Tom Holloway’s gem of a play started life as a conversation between Belvoir and Liverpool’s Everyman and Playhouse Theatres. Holloway’s task was to tell the story of the 3,000+ British children who, between 1945 and 1968, were told they were orphans and sent to Australia on a promise of warmth, fresh air, abundant food and boundless opportunity. Instead they arrived to deprived institutions where neglect and abuse were the norm.

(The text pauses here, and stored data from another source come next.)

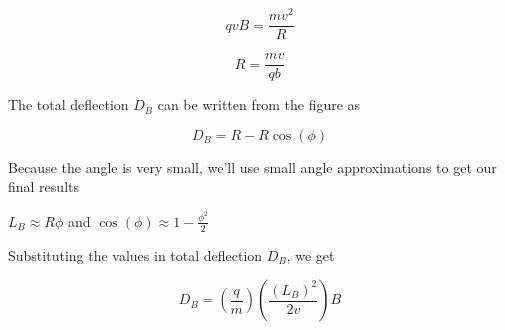 \documentclass{article}
\begin{document}
$$qvB=\frac{{mv^2}}{{R}}$$

 $$R = \frac{{mv}}{{qb}}$$

 The total deflection $D_B$ can be written from the figure as

 $$ D_B= R - R \cos(\phi)$$

 Because the angle is very small, we'll use small angle approximations to get our final results

 $L_B\approx R\phi$ and $\cos(\phi)\approx 1-\frac{{\phi^2}}{{2}}
$

Substituting the values in total deflection $D_B$, we get 

$$D_B=\left(\frac{{q}}{{m}}\right) \left(\frac{{(L_B)^2}}{{2v}}\right) B
$$
\end{document}
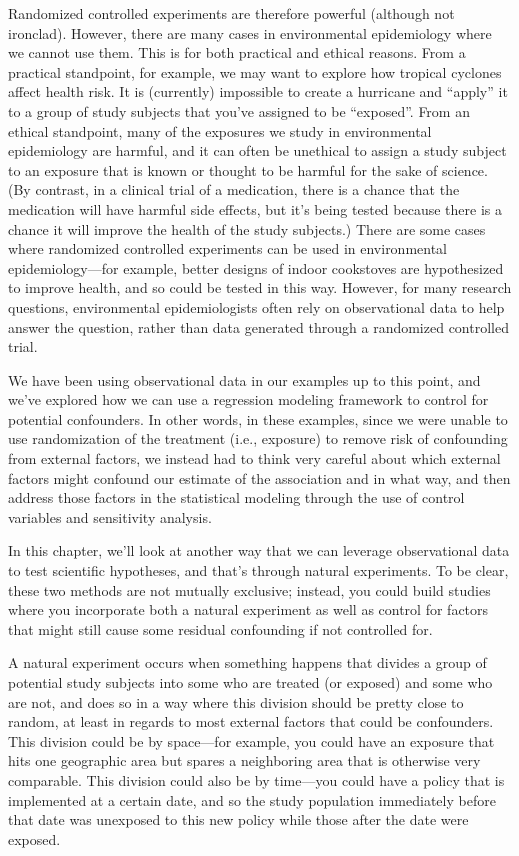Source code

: \documentclass[
]{book}
\begin{document}
Randomized controlled experiments are therefore powerful (although not ironclad). However, there are many cases in environmental epidemiology where we cannot use them. This is for both practical and ethical reasons. From a practical standpoint, for example, we may want to explore how tropical cyclones affect health risk. It is (currently) impossible to create a hurricane and ``apply'' it to a group of study subjects that you've assigned to be ``exposed''. From an ethical standpoint, many of the exposures we study in environmental epidemiology are harmful, and it can often be unethical to assign a study subject to an exposure that is known or thought to be harmful for the sake of science. (By contrast, in a clinical trial of a medication, there is a chance that the medication will have harmful side effects, but it's being tested because there is a chance it will improve the health of the study subjects.) There are some cases where randomized controlled experiments can be used in environmental epidemiology---for example, better designs of indoor cookstoves are hypothesized to improve health, and so could be tested in this way. However, for many research questions, environmental epidemiologists often rely on observational data to help answer the question, rather than data generated through a randomized controlled trial.

We have been using observational data in our examples up to this point, and we've explored how we can use a regression modeling framework to control for potential confounders. In other words, in these examples, since we were unable to use randomization of the treatment (i.e., exposure) to remove risk of confounding from external factors, we instead had to think very careful about which external factors might confound our estimate of the association and in what way, and then address those factors in the statistical modeling through the use of control variables and sensitivity analysis.

In this chapter, we'll look at another way that we can leverage observational data to test scientific hypotheses, and that's through natural experiments. To be clear, these two methods are not mutually exclusive; instead, you could build studies where you incorporate both a natural experiment as well as control for factors that might still cause some residual confounding if not controlled for.

A natural experiment occurs when something happens that divides a group of potential study subjects into some who are treated (or exposed) and some who are not, and does so in a way where this division should be pretty close to random, at least in regards to most external factors that could be confounders. This division could be by space---for example, you could have an exposure that hits one geographic area but spares a neighboring area that is otherwise very comparable. This division could also be by time---you could have a policy that is implemented at a certain date, and so the study population immediately before that date was unexposed to this new policy while those after the date were exposed.
\end{document}
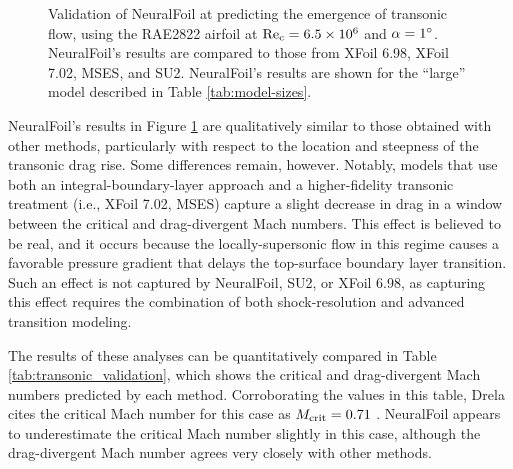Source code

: \documentclass[journal]{new-aiaa}
\begin{document}
\begin{figure}[H]
    \centering
    
    \caption{Validation of NeuralFoil at predicting the emergence of transonic flow, using the RAE2822 airfoil at $\rm Re_c=6.5 \times 10^6$ and $\alpha=1\degree$. NeuralFoil's results are compared to those from XFoil 6.98, XFoil 7.02, MSES, and SU2. NeuralFoil's results are shown for the ``large'' model described in Table \ref{tab:model-sizes}.}
    \label{fig:transonic_validation}
\end{figure}

NeuralFoil's results in Figure \ref{fig:transonic_validation} are qualitatively similar to those obtained with other methods, particularly with respect to the location and steepness of the transonic drag rise. Some differences remain, however. Notably, models that use both an integral-boundary-layer approach and a higher-fidelity transonic treatment (i.e., XFoil 7.02, MSES) capture a slight decrease in drag in a window between the critical and drag-divergent Mach numbers. This effect is believed to be real, and it occurs because the locally-supersonic flow in this regime causes a favorable pressure gradient that delays the top-surface boundary layer transition. Such an effect is not captured by NeuralFoil, SU2, or XFoil 6.98, as capturing this effect requires the combination of both shock-resolution and advanced transition modeling.

The results of these analyses can be quantitatively compared in Table \ref{tab:transonic_validation}, which shows the critical and drag-divergent Mach numbers predicted by each method. Corroborating the values in this table, Drela cites the critical Mach number for this case as $M_{\rm crit}=0.71$ \cite{drelaFlightVehicleAerodynamics2013}. NeuralFoil appears to underestimate the critical Mach number slightly in this case, although the drag-divergent Mach number agrees very closely with other methods.
\end{document}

Holloway’s brilliant leap of imagination has been to set this story not at its outset half a century ago, but here and now. He has written a series of raw, often achingly beautiful conversations between members of a scattered family. Drawing the whole thing together is Gerry’s extraordinary, precarious bid to finally learn what it means to love and belong to a family.Awards
Nominations
Helpmann Awards - Best Lead Actor in a Play - Colin Moody
Reviews
“There’s an absence of superfluous directorial noise from Anthea Williams. With a sensitivity to text one would expect of Belvoir’s literary manager, she places her full trust in story, clearing Dan Potra’s miniature set of clutter and allowing performers and audience alike the room to exhale. Williams’ generous direction also highlights the strength of Moody’s performance”
Somewhere in the second half of Forget Me Not, the play, so small on stage but so vital, solid at first and good, it becomes something more than you thought it could ever be, and it is absolutely arresting. You won’t be able to look away. One of the finest pieces of writing currently on Sydney stages, remarkably acted and honest, it is one of the best plays of the year.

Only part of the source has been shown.